[Plain-text document sources]
——

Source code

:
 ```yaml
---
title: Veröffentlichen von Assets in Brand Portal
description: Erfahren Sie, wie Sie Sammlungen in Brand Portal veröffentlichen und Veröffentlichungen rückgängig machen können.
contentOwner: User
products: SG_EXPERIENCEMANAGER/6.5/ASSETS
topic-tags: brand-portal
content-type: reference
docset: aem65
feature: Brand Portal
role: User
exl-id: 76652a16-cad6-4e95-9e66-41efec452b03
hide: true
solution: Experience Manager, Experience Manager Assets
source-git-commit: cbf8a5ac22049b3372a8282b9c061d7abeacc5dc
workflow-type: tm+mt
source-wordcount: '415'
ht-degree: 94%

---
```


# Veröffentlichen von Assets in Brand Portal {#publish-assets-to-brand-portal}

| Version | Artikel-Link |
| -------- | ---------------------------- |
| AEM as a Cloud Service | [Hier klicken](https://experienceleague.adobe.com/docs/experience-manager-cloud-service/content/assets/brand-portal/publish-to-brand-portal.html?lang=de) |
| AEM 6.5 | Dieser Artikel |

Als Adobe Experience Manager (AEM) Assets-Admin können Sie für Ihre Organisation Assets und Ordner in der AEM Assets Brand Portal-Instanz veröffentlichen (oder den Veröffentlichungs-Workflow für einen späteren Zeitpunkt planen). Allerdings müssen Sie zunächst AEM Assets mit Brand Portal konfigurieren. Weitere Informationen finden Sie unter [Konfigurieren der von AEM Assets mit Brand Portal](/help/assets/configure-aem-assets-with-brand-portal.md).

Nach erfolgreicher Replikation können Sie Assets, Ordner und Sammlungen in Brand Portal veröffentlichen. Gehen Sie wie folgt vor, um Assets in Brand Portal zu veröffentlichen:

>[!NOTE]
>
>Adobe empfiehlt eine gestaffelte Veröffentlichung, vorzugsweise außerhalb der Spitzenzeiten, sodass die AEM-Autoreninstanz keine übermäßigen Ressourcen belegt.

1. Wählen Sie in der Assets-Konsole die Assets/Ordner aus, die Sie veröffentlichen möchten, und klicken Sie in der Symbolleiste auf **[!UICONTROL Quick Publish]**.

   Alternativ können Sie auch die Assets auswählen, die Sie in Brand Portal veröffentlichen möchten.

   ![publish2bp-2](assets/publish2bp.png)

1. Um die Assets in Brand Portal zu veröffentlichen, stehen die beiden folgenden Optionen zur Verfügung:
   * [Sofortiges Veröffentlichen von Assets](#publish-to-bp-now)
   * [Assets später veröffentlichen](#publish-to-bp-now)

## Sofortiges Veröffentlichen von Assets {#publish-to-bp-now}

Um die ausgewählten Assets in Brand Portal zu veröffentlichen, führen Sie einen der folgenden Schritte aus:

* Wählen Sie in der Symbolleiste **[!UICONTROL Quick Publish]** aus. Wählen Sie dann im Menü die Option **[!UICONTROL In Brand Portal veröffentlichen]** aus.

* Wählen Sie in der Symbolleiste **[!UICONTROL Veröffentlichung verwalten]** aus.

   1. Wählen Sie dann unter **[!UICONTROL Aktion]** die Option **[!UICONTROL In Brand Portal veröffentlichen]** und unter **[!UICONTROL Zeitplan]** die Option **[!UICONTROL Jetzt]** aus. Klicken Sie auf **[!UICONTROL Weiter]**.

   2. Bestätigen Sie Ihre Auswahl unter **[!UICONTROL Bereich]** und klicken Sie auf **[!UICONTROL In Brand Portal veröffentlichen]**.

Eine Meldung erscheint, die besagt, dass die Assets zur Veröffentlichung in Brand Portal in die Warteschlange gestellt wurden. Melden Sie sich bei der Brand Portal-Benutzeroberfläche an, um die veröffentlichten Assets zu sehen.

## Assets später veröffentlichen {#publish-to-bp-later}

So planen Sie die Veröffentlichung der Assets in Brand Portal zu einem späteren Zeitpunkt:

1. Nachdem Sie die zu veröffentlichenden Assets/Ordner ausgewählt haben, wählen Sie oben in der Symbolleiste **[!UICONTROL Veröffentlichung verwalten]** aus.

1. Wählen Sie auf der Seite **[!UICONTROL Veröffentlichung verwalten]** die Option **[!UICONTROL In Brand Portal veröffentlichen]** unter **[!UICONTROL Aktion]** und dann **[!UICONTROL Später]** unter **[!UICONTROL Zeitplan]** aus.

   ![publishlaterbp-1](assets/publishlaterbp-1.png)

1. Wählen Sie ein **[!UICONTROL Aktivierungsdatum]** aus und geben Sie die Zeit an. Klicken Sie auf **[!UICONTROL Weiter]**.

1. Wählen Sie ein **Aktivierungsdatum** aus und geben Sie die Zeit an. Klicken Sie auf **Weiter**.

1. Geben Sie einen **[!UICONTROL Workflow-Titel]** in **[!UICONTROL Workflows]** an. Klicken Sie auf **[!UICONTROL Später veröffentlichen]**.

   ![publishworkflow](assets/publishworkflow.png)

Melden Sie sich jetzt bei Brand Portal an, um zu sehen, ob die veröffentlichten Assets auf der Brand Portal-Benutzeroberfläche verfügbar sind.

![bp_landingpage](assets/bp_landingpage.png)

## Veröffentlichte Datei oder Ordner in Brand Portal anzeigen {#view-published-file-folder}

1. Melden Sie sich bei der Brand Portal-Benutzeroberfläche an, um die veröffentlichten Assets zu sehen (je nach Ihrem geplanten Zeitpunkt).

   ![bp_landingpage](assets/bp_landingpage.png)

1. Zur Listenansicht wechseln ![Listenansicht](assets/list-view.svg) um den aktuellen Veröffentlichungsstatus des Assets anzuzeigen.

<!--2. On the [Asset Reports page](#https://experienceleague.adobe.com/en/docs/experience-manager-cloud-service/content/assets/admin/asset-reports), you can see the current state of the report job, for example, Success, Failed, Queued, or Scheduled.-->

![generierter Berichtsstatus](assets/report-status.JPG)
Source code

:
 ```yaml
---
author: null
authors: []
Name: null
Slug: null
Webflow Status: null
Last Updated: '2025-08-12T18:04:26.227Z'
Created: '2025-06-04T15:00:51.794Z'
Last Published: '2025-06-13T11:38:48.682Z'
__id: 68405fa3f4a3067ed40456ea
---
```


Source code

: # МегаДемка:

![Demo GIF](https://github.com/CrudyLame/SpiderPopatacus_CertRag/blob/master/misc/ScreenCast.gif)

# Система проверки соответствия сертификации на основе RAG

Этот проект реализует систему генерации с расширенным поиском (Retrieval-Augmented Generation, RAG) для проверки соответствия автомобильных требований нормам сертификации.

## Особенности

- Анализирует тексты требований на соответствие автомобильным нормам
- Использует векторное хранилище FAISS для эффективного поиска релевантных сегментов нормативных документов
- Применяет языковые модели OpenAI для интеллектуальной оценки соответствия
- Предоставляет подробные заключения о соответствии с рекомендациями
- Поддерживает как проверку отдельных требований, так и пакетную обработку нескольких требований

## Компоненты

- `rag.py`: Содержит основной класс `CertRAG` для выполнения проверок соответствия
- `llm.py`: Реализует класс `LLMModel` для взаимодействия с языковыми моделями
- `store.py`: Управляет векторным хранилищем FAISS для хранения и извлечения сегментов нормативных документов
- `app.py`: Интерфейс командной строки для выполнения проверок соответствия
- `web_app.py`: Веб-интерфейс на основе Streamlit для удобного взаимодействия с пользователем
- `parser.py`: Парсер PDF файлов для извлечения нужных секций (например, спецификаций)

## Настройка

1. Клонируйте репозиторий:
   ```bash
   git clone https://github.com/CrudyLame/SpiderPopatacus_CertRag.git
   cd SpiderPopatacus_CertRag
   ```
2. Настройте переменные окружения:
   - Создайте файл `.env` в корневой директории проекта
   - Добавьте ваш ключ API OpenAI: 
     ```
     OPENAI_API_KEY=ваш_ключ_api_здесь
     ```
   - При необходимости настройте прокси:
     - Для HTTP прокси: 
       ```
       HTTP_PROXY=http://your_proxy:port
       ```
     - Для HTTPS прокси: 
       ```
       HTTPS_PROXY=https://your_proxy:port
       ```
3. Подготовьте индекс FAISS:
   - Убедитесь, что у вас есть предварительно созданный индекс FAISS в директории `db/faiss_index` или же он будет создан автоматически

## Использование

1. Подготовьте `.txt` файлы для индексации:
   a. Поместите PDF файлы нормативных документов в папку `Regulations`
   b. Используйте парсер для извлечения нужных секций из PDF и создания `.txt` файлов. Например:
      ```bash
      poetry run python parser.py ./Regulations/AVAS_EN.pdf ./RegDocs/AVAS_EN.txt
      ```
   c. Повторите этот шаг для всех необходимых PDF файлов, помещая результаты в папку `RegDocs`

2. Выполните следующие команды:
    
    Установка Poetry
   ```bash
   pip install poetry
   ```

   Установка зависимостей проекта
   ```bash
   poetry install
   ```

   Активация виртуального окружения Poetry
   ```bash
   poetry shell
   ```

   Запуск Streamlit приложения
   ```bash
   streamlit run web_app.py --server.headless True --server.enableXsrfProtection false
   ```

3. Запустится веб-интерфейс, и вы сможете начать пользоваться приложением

——

- Problem to work on
Starting with the first line of the entries, transcribe every line up to and including the one with "## Sofortiges Veröffentlichen".

- Result for this exercise
Source code

:
 ```yaml
---
title: Veröffentlichen von Assets in Brand Portal
description: Erfahren Sie, wie Sie Sammlungen in Brand Portal veröffentlichen und Veröffentlichungen rückgängig machen können.
contentOwner: User
products: SG_EXPERIENCEMANAGER/6.5/ASSETS
topic-tags: brand-portal
content-type: reference
docset: aem65
feature: Brand Portal
role: User
exl-id: 76652a16-cad6-4e95-9e66-41efec452b03
hide: true
solution: Experience Manager, Experience Manager Assets
source-git-commit: cbf8a5ac22049b3372a8282b9c061d7abeacc5dc
workflow-type: tm+mt
source-wordcount: '415'
ht-degree: 94%

---
```


# Veröffentlichen von Assets in Brand Portal {#publish-assets-to-brand-portal}

| Version | Artikel-Link |
| -------- | ---------------------------- |
| AEM as a Cloud Service | [Hier klicken](https://experienceleague.adobe.com/docs/experience-manager-cloud-service/content/assets/brand-portal/publish-to-brand-portal.html?lang=de) |
| AEM 6.5 | Dieser Artikel |

Als Adobe Experience Manager (AEM) Assets-Admin können Sie für Ihre Organisation Assets und Ordner in der AEM Assets Brand Portal-Instanz veröffentlichen (oder den Veröffentlichungs-Workflow für einen späteren Zeitpunkt planen). Allerdings müssen Sie zunächst AEM Assets mit Brand Portal konfigurieren. Weitere Informationen finden Sie unter [Konfigurieren der von AEM Assets mit Brand Portal](/help/assets/configure-aem-assets-with-brand-portal.md).

Nach erfolgreicher Replikation können Sie Assets, Ordner und Sammlungen in Brand Portal veröffentlichen. Gehen Sie wie folgt vor, um Assets in Brand Portal zu veröffentlichen:

>[!NOTE]
>
>Adobe empfiehlt eine gestaffelte Veröffentlichung, vorzugsweise außerhalb der Spitzenzeiten, sodass die AEM-Autoreninstanz keine übermäßigen Ressourcen belegt.

1. Wählen Sie in der Assets-Konsole die Assets/Ordner aus, die Sie veröffentlichen möchten, und klicken Sie in der Symbolleiste auf **[!UICONTROL Quick Publish]**.

   Alternativ können Sie auch die Assets auswählen, die Sie in Brand Portal veröffentlichen möchten.

   ![publish2bp-2](assets/publish2bp.png)

1. Um die Assets in Brand Portal zu veröffentlichen, stehen die beiden folgenden Optionen zur Verfügung:
   * [Sofortiges Veröffentlichen von Assets](#publish-to-bp-now)
   * [Assets später veröffentlichen](#publish-to-bp-now)

## Sofortiges Veröffentlichen von Assets {#publish-to-bp-now}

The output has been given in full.